■ Exercise instructions ■
All the lines below need to be output exactly, apart from any images.

■ Entries taken from a collection ■
*****
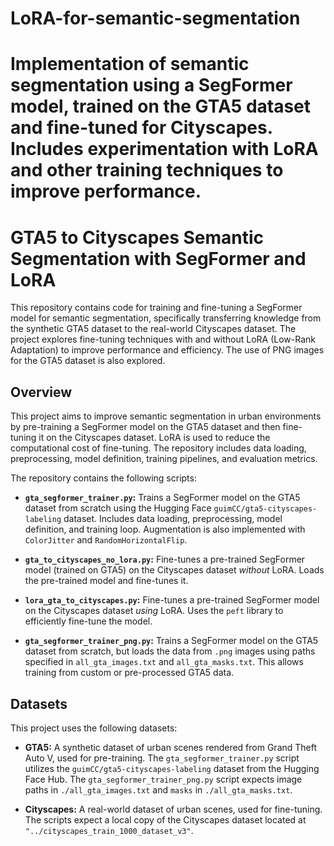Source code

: # LoRA-for-semantic-segmentation
Implementation of semantic segmentation using a SegFormer model, trained on the GTA5 dataset and fine-tuned for Cityscapes. Includes experimentation with LoRA and other training techniques to improve performance.
=======
# GTA5 to Cityscapes Semantic Segmentation with SegFormer and LoRA

This repository contains code for training and fine-tuning a SegFormer model for semantic segmentation, specifically transferring knowledge from the synthetic GTA5 dataset to the real-world Cityscapes dataset.  The project explores fine-tuning techniques with and without LoRA (Low-Rank Adaptation) to improve performance and efficiency. The use of PNG images for the GTA5 dataset is also explored.

## Overview

This project aims to improve semantic segmentation in urban environments by pre-training a SegFormer model on the GTA5 dataset and then fine-tuning it on the Cityscapes dataset. LoRA is used to reduce the computational cost of fine-tuning. The repository includes data loading, preprocessing, model definition, training pipelines, and evaluation metrics.

The repository contains the following scripts:

*   **`gta_segformer_trainer.py`:** Trains a SegFormer model on the GTA5 dataset from scratch using the Hugging Face `guimCC/gta5-cityscapes-labeling` dataset. Includes data loading, preprocessing, model definition, and training loop. Augmentation is also implemented with `ColorJitter` and `RandomHorizontalFlip`.

*   **`gta_to_cityscapes_no_lora.py`:** Fine-tunes a pre-trained SegFormer model (trained on GTA5) on the Cityscapes dataset *without* LoRA. Loads the pre-trained model and fine-tunes it.

*   **`lora_gta_to_cityscapes.py`:** Fine-tunes a pre-trained SegFormer model on the Cityscapes dataset *using* LoRA. Uses the `peft` library to efficiently fine-tune the model.

*   **`gta_segformer_trainer_png.py`:** Trains a SegFormer model on the GTA5 dataset from scratch, but loads the data from `.png` images using paths specified in `all_gta_images.txt` and `all_gta_masks.txt`. This allows training from custom or pre-processed GTA5 data.

## Datasets

This project uses the following datasets:

*   **GTA5:** A synthetic dataset of urban scenes rendered from Grand Theft Auto V, used for pre-training. The `gta_segformer_trainer.py` script utilizes the `guimCC/gta5-cityscapes-labeling` dataset from the Hugging Face Hub.  The `gta_segformer_trainer_png.py` script expects image paths in  `./all_gta_images.txt` and `masks` in `./all_gta_masks.txt`.

*   **Cityscapes:** A real-world dataset of urban scenes, used for fine-tuning. The scripts expect a local copy of the Cityscapes dataset located at `"../cityscapes_train_1000_dataset_v3"`.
*****
■ Solution ■
Source code

: # LoRA-for-semantic-segmentation
Implementation of semantic segmentation using a SegFormer model, trained on the GTA5 dataset and fine-tuned for Cityscapes. Includes experimentation with LoRA and other training techniques to improve performance.
=======
# GTA5 to Cityscapes Semantic Segmentation with SegFormer and LoRA

This repository contains code for training and fine-tuning a SegFormer model for semantic segmentation, specifically transferring knowledge from the synthetic GTA5 dataset to the real-world Cityscapes dataset.  The project explores fine-tuning techniques with and without LoRA (Low-Rank Adaptation) to improve performance and efficiency. The use of PNG images for the GTA5 dataset is also explored.

## Overview

This project aims to improve semantic segmentation in urban environments by pre-training a SegFormer model on the GTA5 dataset and then fine-tuning it on the Cityscapes dataset. LoRA is used to reduce the computational cost of fine-tuning. The repository includes data loading, preprocessing, model definition, training pipelines, and evaluation metrics.

The repository contains the following scripts:

*   **`gta_segformer_trainer.py`:** Trains a SegFormer model on the GTA5 dataset from scratch using the Hugging Face `guimCC/gta5-cityscapes-labeling` dataset. Includes data loading, preprocessing, model definition, and training loop. Augmentation is also implemented with `ColorJitter` and `RandomHorizontalFlip`.

*   **`gta_to_cityscapes_no_lora.py`:** Fine-tunes a pre-trained SegFormer model (trained on GTA5) on the Cityscapes dataset *without* LoRA. Loads the pre-trained model and fine-tunes it.

*   **`lora_gta_to_cityscapes.py`:** Fine-tunes a pre-trained SegFormer model on the Cityscapes dataset *using* LoRA. Uses the `peft` library to efficiently fine-tune the model.

*   **`gta_segformer_trainer_png.py`:** Trains a SegFormer model on the GTA5 dataset from scratch, but loads the data from `.png` images using paths specified in `all_gta_images.txt` and `all_gta_masks.txt`. This allows training from custom or pre-processed GTA5 data.

## Datasets

This project uses the following datasets:

*   **GTA5:** A synthetic dataset of urban scenes rendered from Grand Theft Auto V, used for pre-training. The `gta_segformer_trainer.py` script utilizes the `guimCC/gta5-cityscapes-labeling` dataset from the Hugging Face Hub.  The `gta_segformer_trainer_png.py` script expects image paths in  `./all_gta_images.txt` and `masks` in `./all_gta_masks.txt`.

*   **Cityscapes:** A real-world dataset of urban scenes, used for fine-tuning. The scripts expect a local copy of the Cityscapes dataset located at `"../cityscapes_train_1000_dataset_v3"`.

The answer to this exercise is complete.